Southern
medicine
A cocktail which instantly evokes seersucker suits, glasses sweating with condensation and drawling conversations held on the verandas of antebellum mansions – the mint julep.
It’s the quintessentially southern drink – and also officially the cocktail of the Kentucky Derby, but that’s only been the case since 1938.
However, the origins of this particularly popular drink go back further than anyone might think. The cocktail history book Imbibe!, authored by David Wondrich, reports that its source is actually Persian – and its primary use was medicinal.
Apparently the Kitab al-Mansuri, an ancient text from around 900 BCE described a julāb vastly different to the modern drink which bears its name. It was a medicine made by soaking violet flowers in sugar and water. The first time the word julep appears is in a Latin translation of the Kitab al-Mansuri in the 1400s.
It stands to reason that European settlers familiar with this medicine and other tinctures would have ensured it was a staple of their supplies when sailing to America. And with them, according to an article by Claire Maclafferty on the website Mental Floss, was a prized medicinal herb: mint.
The switch from being a remedy or linctus to being consumed recreationally occurred around the 1700s, Maclafferty wrote. “But we wouldn’t recognise those tipples as a modern julep.”
She writes: “First off, they would have been made with whatever spirit was locally available. Before the Civil War, Southern juleps were likely made with fruit brandy. In Maryland, the julep was (and still is) made with rye whiskey. Elsewhere, it would have been made with rum or rye or moonshine or pretty much any available booze. The drink would be sweetened with honey, sorghum syrup, or any other available sweetener.”
Many a mint julep was sipped in Gone with the Wind starring Clark Gable as Rhett Butler and Vivien Leigh as Scarlett O’Hara.
In 1803 Londoners were made aware of this drink by author John Davis who described it as “a dram of spirituous liquor that has mint steeped in it, taken by Virginians of a morning”. This appears to tally with something written by Reverend Harry Toulmin in 1793, who specifically reported that the mint julep was “a tumbler of rum and water, well sweetened, with a slip of mint in it”.
It would also have been a seasonal thing – spring and summer – since mint wasn’t perennial. It appears that Kentucky senator Henry Clay is the person responsible for it becoming a bourbon-based drink.
Here’s his evocative recipe for the mint julep, from his diary which the University of Kentucky Press published: “The mint leaves, fresh and tender, should be pressed against a coin-silver goblet with the back of a silver spoon. Only bruise the leaves gently and then remove them from the goblet. Half fill with cracked ice. Mellow bourbon, aged in oaken barrels, is poured from the jigger and allowed to slide slowly through the cracked ice.
“In another receptacle, granulated sugar is slowly mixed into chilled limestone water to make a silvery mixture as smooth as some rare Egyptian oil, then poured on top of the ice. While beads of moisture gather on the burnished exterior of the silver goblet, garnish the brim of the goblet with the choicest sprigs of mint.”

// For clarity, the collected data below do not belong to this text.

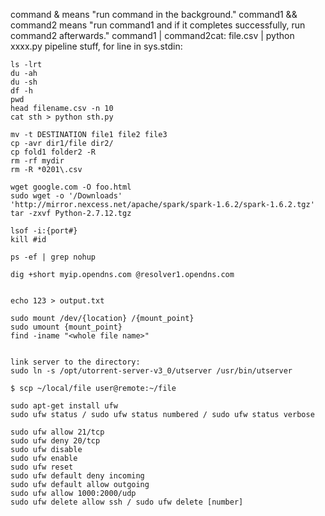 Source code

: 
command & means "run command in the background."
command1 && command2 means "run command1 and if it completes successfully, run command2 afterwards."
command1 | command2cat:  file.csv | python xxxx.py   pipeline stuff, for line in sys.stdin:
```
ls -lrt 
du -ah
du -sh 
df -h
pwd 
head filename.csv -n 10
cat sth > python sth.py

mv -t DESTINATION file1 file2 file3
cp -avr dir1/file dir2/
cp fold1 folder2 -R
rm -rf mydir
rm -R *0201\.csv

wget google.com -O foo.html
sudo wget -o '/Downloads' 'http://mirror.nexcess.net/apache/spark/spark-1.6.2/spark-1.6.2.tgz'
tar -zxvf Python-2.7.12.tgz

lsof -i:{port#} 
kill #id

ps -ef | grep nohup

dig +short myip.opendns.com @resolver1.opendns.com


echo 123 > output.txt

sudo mount /dev/{location} /{mount_point}
sudo umount {mount_point}
find -iname "<whole file name>"


link server to the directory: 
sudo ln -s /opt/utorrent-server-v3_0/utserver /usr/bin/utserver

$ scp ~/local/file user@remote:~/file

sudo apt-get install ufw
sudo ufw status / sudo ufw status numbered / sudo ufw status verbose

sudo ufw allow 21/tcp
sudo ufw deny 20/tcp
sudo ufw disable
sudo ufw enable
sudo ufw reset
sudo ufw default deny incoming
sudo ufw default allow outgoing
sudo ufw allow 1000:2000/udp
sudo ufw delete allow ssh / sudo ufw delete [number]

```


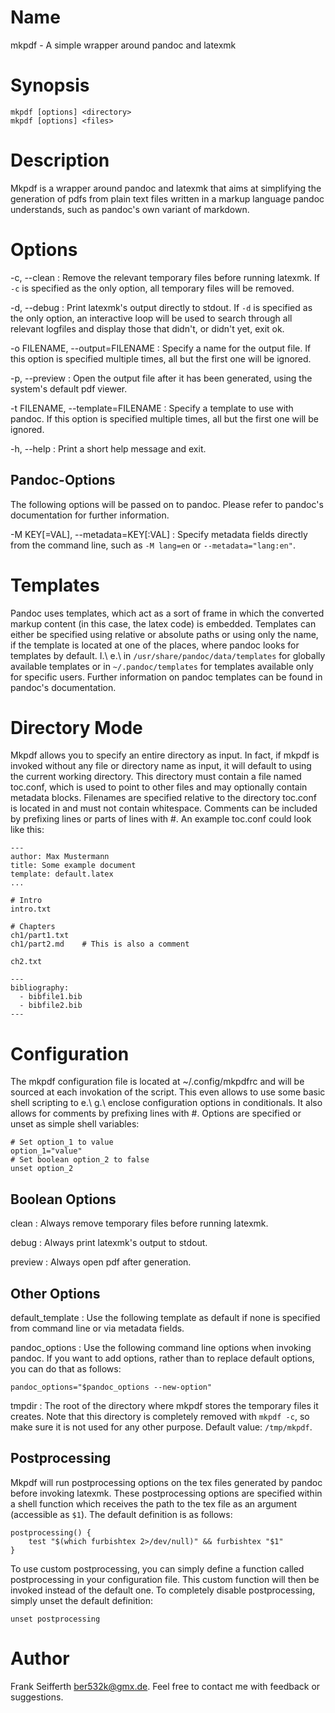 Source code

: # Name

mkpdf - A simple wrapper around pandoc and latexmk

# Synopsis

`mkpdf [options] <directory>`\
`mkpdf [options] <files>`

# Description

Mkpdf is a wrapper around pandoc and latexmk that aims at simplifying the
generation of pdfs from plain text files written in a markup language pandoc
understands, such as pandoc's own variant of markdown.


# Options

-c, \--clean
: Remove the relevant temporary files before running latexmk. If `-c` is
specified as the only option, all temporary files will be removed.

-d, \--debug
: Print latexmk's output directly to stdout. If `-d` is specified as the only
option, an interactive loop will be used to search through all relevant
logfiles and display those that didn't, or didn't yet, exit ok.

-o FILENAME, \--output=FILENAME
: Specify a name for the output file. If this option is specified multiple
times, all but the first one will be ignored.

-p, \--preview
: Open the output file after it has been generated, using the system's default
pdf viewer.

-t FILENAME, \--template=FILENAME
: Specify a template to use with pandoc. If this option is specified multiple
times, all but the first one will be ignored.

-h, \--help
: Print a short help message and exit.

## Pandoc-Options

The following options will be passed on to pandoc. Please refer to pandoc's
documentation for further information.

-M KEY[=VAL], \--metadata=KEY[:VAL]
: Specify metadata fields directly from the command line, such as `-M lang=en`
or `--metadata="lang:en"`.


# Templates

Pandoc uses templates, which act as a sort of frame in which the converted
markup content (in this case, the latex code) is embedded. Templates can either
be specified using relative or absolute paths or using only the name, if the
template is located at one of the places, where pandoc looks for templates by
default. I.\ e.\ in `/usr/share/pandoc/data/templates` for globally available
templates or in `~/.pandoc/templates` for templates available only for specific
users. Further information on pandoc templates can be found in pandoc's
documentation.


# Directory Mode

Mkpdf allows you to specify an entire directory as input. In fact, if mkpdf is
invoked without any file or directory name as input, it will default to using
the current working directory. This directory must contain a file named
toc.conf, which is used to point to other files and may optionally contain
metadata blocks. Filenames are specified relative to the directory toc.conf is
located in and must not contain whitespace. Comments can be included by
prefixing lines or parts of lines with #. An example toc.conf could look like
this:

```
---
author: Max Mustermann
title: Some example document
template: default.latex
...

# Intro
intro.txt

# Chapters
ch1/part1.txt
ch1/part2.md    # This is also a comment

ch2.txt

---
bibliography:
  - bibfile1.bib
  - bibfile2.bib
---
```


# Configuration

The mkpdf configuration file is located at ~/.config/mkpdfrc and will be
sourced at each invokation of the script. This even allows to use some basic
shell scripting to e.\ g.\ enclose configuration options in conditionals. It
also allows for comments by prefixing lines with #. Options are specified or
unset as simple shell variables:

```
# Set option_1 to value
option_1="value"
# Set boolean option_2 to false
unset option_2
```


## Boolean Options

clean
: Always remove temporary files before running latexmk.

debug
: Always print latexmk's output to stdout.

preview
: Always open pdf after generation.

## Other Options

default_template
: Use the following template as default if none is specified from command line
or via metadata fields.

pandoc_options
: Use the following command line options when invoking pandoc. If you want to
add options, rather than to replace default options, you can do that as
follows:

```
pandoc_options="$pandoc_options --new-option"
```

tmpdir
: The root of the directory where mkpdf stores the temporary files it creates.
Note that this directory is completely removed with `mkpdf -c`, so make sure it
is not used for any other purpose. Default value: `/tmp/mkpdf`.

## Postprocessing

Mkpdf will run postprocessing options on the tex files generated by pandoc
before invoking latexmk. These postprocessing options are specified within a
shell function which receives the path to the tex file as an argument
(accessible as `$1`). The default definition is as follows:

```
postprocessing() {
    test "$(which furbishtex 2>/dev/null)" && furbishtex "$1"
}
```

To use custom postprocessing, you can simply define a function called
postprocessing in your configuration file. This custom function will then be
invoked instead of the default one. To completely disable postprocessing,
simply unset the default definition:

```
unset postprocessing
```


# Author

Frank Seifferth <ber532k@gmx.de>. Feel free to contact me with feedback or
suggestions.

It’s this recipe which the senator demanded be used for his drinks at the Willard Hotel’s Round Robin bar in Washington DC when he attended political sessions in the late 1840s.
Mellow bourbon, aged in oaken barrels, is poured from the jigger and allowed to slide slowly through the cracked ice.
The mint julep is an ostensibly simple drink with just four ingredients: bourbon, fresh mint leaves, simple (sugar) syrup and crushed ice. Initially, convention dictated that the mint used was spearmint but nowadays normal common-or-garden peppermint is used. The issue for mixologists is whether one carefully cossets the leaves as per Clay’s direction or smashes them as one would for a mojito. The latter technique is somewhat more brutal and extracts more of the herb’s essential oils, adding an intensity to the drink.
Post-Prohibition, the iconic southern cocktail became the drink of the Kentucky Derby. It’s estimated that around 120 000 of these drinks are sold at the racing meet annually. International liquor giant Brown-Forman signed an exclusive agreement with Churchill Downs race track which has been in place for two decades. And should a punter’s horse come romping home, first past the post, a winner could pop for the exclusive ultra-premium, custom-made mint julep costing $1 000! Proceeds from these drinks – served in gold-plated cups with silver straws and made from Woodford Reserve bourbon, imported Irish mint, sugar from Australia and ice cubes made from spring water from the Bavarian Alps – were for charitable causes for old, retired race horses.